▸ What this task involves
Don't include any picture when you restate the data word for word.

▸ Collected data
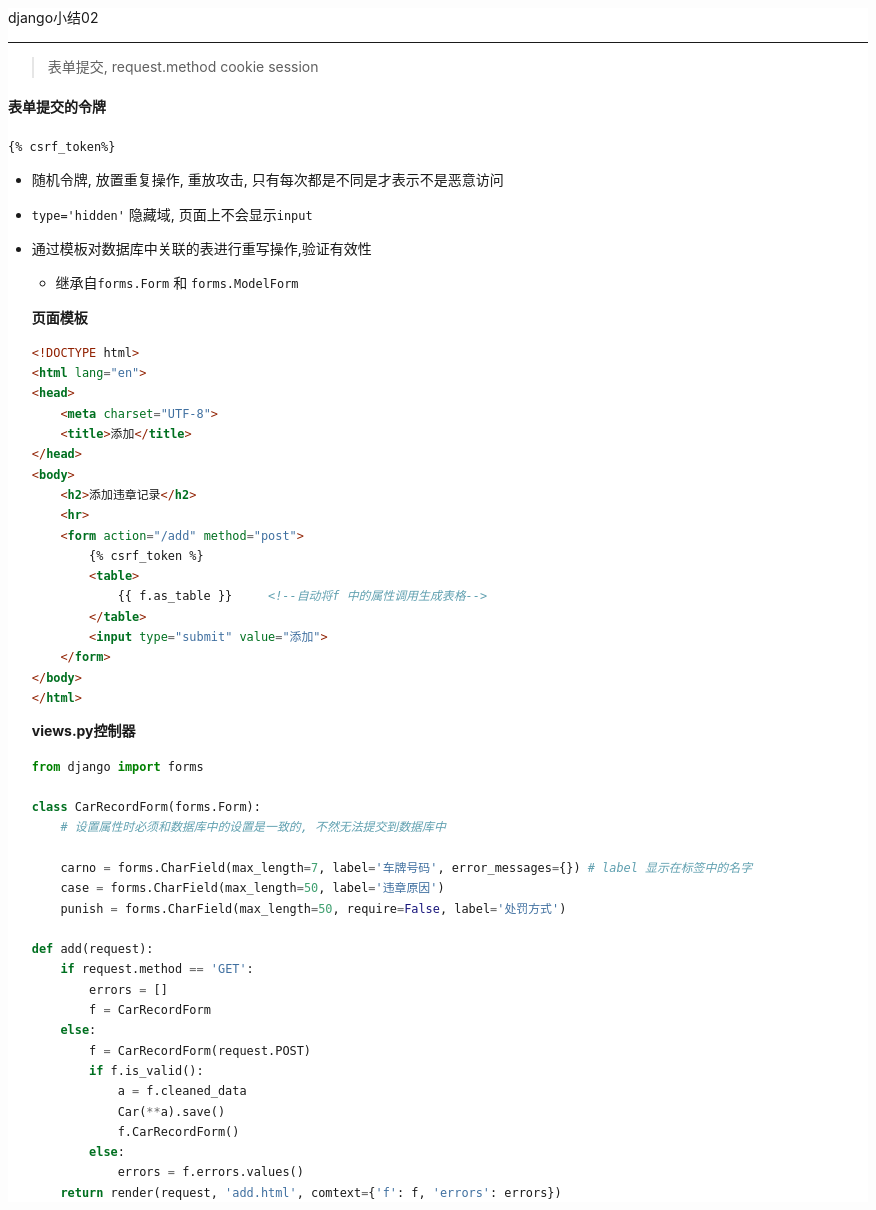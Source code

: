 django小结02

---



> 表单提交,  request.method     cookie  session



#### 表单提交的令牌

`{% csrf_token%}`

- 随机令牌, 放置重复操作, 重放攻击, 只有每次都是不同是才表示不是恶意访问

- `type='hidden'` 隐藏域, 页面上不会显示`input`

- 通过模板对数据库中关联的表进行重写操作,验证有效性

  - 继承自`forms.Form` 和 `forms.ModelForm`

  **页面模板**

  ```html
  <!DOCTYPE html>
  <html lang="en">
  <head>
      <meta charset="UTF-8">
      <title>添加</title>
  </head>
  <body>
      <h2>添加违章记录</h2>
      <hr>
      <form action="/add" method="post">
          {% csrf_token %}
          <table>
              {{ f.as_table }}     <!--自动将f 中的属性调用生成表格-->
          </table>
          <input type="submit" value="添加">
      </form>
  </body>
  </html>
  ```

  **views.py控制器**

  ```python
  from django import forms
  
  class CarRecordForm(forms.Form):
      # 设置属性时必须和数据库中的设置是一致的, 不然无法提交到数据库中
      
      carno = forms.CharField(max_length=7, label='车牌号码', error_messages={}) # label 显示在标签中的名字
      case = forms.CharField(max_length=50, label='违章原因')
      punish = forms.CharField(max_length=50, require=False, label='处罚方式')
      
  def add(request):
      if request.method == 'GET':
          errors = []
          f = CarRecordForm
      else:
          f = CarRecordForm(request.POST)
          if f.is_valid():
              a = f.cleaned_data
              Car(**a).save()
              f.CarRecordForm()
          else:
              errors = f.errors.values()
      return render(request, 'add.html', comtext={'f': f, 'errors': errors})
  
  ```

▸ Response area
Source code

: django小结02

---



> 表单提交,  request.method     cookie  session



#### 表单提交的令牌

`{% csrf_token%}`

- 随机令牌, 放置重复操作, 重放攻击, 只有每次都是不同是才表示不是恶意访问

- `type='hidden'` 隐藏域, 页面上不会显示`input`

- 通过模板对数据库中关联的表进行重写操作,验证有效性

  - 继承自`forms.Form` 和 `forms.ModelForm`

  **页面模板**

  ```html
  <!DOCTYPE html>
  <html lang="en">
  <head>
      <meta charset="UTF-8">
      <title>添加</title>
  </head>
  <body>
      <h2>添加违章记录</h2>
      <hr>
      <form action="/add" method="post">
          {% csrf_token %}
          <table>
              {{ f.as_table }}     <!--自动将f 中的属性调用生成表格-->
          </table>
          <input type="submit" value="添加">
      </form>
  </body>
  </html>
  ```

  **views.py控制器**

  ```python
  from django import forms
  
  class CarRecordForm(forms.Form):
      # 设置属性时必须和数据库中的设置是一致的, 不然无法提交到数据库中
      
      carno = forms.CharField(max_length=7, label='车牌号码', error_messages={}) # label 显示在标签中的名字
      case = forms.CharField(max_length=50, label='违章原因')
      punish = forms.CharField(max_length=50, require=False, label='处罚方式')
      
  def add(request):
      if request.method == 'GET':
          errors = []
          f = CarRecordForm
      else:
          f = CarRecordForm(request.POST)
          if f.is_valid():
              a = f.cleaned_data
              Car(**a).save()
              f.CarRecordForm()
          else:
              errors = f.errors.values()
      return render(request, 'add.html', comtext={'f': f, 'errors': errors})
  
  ```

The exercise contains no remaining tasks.